Lesson 21: Learning to Love XML

Objective:

Students will understand the need for data to be stored in different ways - specifically, why it makes sense for web data to be formatted as XML.

Materials:

Online Data-ing handout (LMR_3.19_Online Data-ing)

Note: This should have been completed during the previous class.
Mountain Peak XML data found at:
https://labs.idsucla.org/extras/webdata/mountains.html

Note: Open with Google Chrome or Firefox browsers, NOT with Safari.
Projector
Mountains – HTML vs. XML handout (LMR_3.20_Mountains - HTML vs. XML)

Vocabulary:

XML

Essential Concepts:

XML is a programming language that we use with our campaigns. We create basic XML "tags" in the code, which help us store data in a format we understand.

Lesson:

Allow time for student teams to present their findings from the Online Data-ing handout (LMR_3.19) if there was not sufficient time during the previous lesson.
Remind students that in the previous lesson they learned about a variety of ways that data can be presented online.
They've been working with comma separated (CSV) files and R data frames. Last time and in the lab, they worked with HTML tables. Today they are going to learn how HTML can be displayed as an XML table.
XML, or Extensible Mark up Language, is a popular format for storing data on the Internet. It is useful because it creates readable web pages, and also because it allows programmers to easily update values in the data table if those values change.
In pairs, ask students to brainstorm ways in which data that is found online is different than the way we see data in RStudio. Then, create a class brainstorm from the student pair responses.
After the brainstorm, emphasize the following:
1. RStudio’s default way to work with data is as large data frames (tables) where rows represent observations and columns represent variables.
2. Data that is viewed online often has a different structure.
3. Data structures found on the web might be displayed in tables, such as those on Wikipedia, or streams, such as Twitter, and might even include data spread across multiple sections of a web page, such as Yelp.
Show students, on a projector, the Mountain Peak XML data found at
https://labs.idsucla.org/extras/webdata/mountains.html

Ask students to look at the data and determine if they have seen it before. Hint: They have! It was the data they scraped during Lab 3E.
Once students figure out that the XML is just the same data as the website they scraped during Lab 3E, distribute the Mountains – HTML vs. XML handout (LMR_3.20), which displays both HTML and XML versions of the data.

Note: The handout only includes the first 3 mountains.

LMR_3.20
Ask student pairs to answer the following:
1. Why are certain XML tags indented in the XML version of the data? The indentations tell us how to structure the HTML table. For example, all the mountains are contained in the <data> section, but are further tagged by each particular mountain within the <mountain> and </mountain> tags. All information stored between those two tags will be displayed as one row of the HTML table.
2. What are the role of tags (ex. <state>) and end tags (ex. </state>) in the XML code?
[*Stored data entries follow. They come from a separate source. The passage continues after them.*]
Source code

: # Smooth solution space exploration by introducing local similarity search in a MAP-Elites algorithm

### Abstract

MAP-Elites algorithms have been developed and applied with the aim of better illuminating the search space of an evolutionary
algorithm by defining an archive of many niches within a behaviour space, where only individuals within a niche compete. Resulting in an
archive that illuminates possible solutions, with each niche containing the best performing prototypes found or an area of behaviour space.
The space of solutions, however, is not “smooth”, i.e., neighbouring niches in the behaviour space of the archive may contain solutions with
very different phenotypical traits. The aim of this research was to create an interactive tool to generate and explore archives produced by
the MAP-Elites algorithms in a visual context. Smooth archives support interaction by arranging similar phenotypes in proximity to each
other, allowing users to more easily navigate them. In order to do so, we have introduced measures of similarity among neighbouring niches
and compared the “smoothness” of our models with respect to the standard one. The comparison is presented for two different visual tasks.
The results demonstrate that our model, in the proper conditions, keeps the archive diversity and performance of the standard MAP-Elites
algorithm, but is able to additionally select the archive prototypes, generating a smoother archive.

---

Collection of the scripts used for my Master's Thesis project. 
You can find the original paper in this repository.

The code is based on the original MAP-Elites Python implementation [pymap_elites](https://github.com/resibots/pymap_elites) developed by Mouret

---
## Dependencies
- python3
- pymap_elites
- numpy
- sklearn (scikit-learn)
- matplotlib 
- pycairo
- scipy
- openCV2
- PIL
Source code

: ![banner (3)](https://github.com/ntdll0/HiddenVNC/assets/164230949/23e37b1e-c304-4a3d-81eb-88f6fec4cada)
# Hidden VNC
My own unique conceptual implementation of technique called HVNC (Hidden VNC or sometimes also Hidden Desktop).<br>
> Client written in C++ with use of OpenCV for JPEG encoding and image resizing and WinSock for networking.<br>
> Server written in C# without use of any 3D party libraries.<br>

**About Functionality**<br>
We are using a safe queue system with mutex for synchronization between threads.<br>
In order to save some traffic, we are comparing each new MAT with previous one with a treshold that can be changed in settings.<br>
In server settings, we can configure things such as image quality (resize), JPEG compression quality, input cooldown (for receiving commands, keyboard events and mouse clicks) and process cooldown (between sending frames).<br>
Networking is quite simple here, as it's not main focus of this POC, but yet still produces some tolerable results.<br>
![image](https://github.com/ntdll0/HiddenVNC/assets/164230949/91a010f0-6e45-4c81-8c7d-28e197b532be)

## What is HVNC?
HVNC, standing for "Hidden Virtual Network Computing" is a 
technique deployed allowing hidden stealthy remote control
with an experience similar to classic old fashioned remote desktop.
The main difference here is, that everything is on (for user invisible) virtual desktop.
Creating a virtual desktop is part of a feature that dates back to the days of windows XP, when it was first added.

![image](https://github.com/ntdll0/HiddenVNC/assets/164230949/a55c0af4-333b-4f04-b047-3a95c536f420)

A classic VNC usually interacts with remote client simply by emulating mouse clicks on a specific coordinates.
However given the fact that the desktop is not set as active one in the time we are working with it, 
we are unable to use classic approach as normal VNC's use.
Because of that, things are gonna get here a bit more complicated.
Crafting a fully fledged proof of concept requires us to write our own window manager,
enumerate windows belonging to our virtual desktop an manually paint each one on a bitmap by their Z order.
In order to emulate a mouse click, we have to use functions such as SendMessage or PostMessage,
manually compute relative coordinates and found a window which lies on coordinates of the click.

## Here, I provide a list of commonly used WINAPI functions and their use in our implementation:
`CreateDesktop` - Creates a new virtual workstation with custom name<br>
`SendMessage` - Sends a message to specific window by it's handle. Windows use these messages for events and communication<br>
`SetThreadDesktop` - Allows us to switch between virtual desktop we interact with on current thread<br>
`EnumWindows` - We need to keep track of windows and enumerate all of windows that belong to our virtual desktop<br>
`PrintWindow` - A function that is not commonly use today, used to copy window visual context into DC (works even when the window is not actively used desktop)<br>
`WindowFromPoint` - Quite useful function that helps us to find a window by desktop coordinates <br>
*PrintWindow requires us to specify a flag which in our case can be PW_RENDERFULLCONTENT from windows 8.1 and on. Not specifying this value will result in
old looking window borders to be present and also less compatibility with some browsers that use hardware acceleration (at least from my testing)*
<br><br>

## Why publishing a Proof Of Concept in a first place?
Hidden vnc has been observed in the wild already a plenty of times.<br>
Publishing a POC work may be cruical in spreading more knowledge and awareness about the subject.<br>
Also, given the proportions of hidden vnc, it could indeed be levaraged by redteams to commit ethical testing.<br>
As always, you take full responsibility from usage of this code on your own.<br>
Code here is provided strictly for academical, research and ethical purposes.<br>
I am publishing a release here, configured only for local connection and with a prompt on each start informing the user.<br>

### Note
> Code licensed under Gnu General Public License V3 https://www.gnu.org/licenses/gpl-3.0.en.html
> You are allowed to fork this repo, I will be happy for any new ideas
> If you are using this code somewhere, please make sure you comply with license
Tags tell us when a certain type of data begins, and end tags tell us when the data should end. In other words, it tells us where to find the specific values of a variable (ex. Alaska would be the value of the “state” variable since it is between the <state> and </state> tags.
3. Where are the variable names? The variable names can be found between each <mountain> and </mountain> tags. Specifically, the first variable is “peak” and the last variable is “rank.”
4. Where are the observations? The observations are located within each of the variable tags. For example, the observation “Mount McKinley (Denali)” is found between the <peak> and </peak> tags.
Assign student pairs one of the above questions to share out with the class. Student pairs that did not receive an assignment must participate using the Agree/Disagree strategy.
As a class, discuss the answers to the questions above.
XML formats make it easier to display data on the web in a pleasant matter and make it easier for programmers to find and alter data if the values change or if, for example, they wish to add a new row to a table.

Class Scribes:

One team of students will give a brief talk to discuss what they think the 3 most important topics of the day were.

Homework

For the next 3 days, students will collect data using the class’s newly created Participatory Sensing campaign (see Lessons 16-18).

For homework, students should reflect about how XML and HTML data are displayed. They should discuss when each format is appropriate.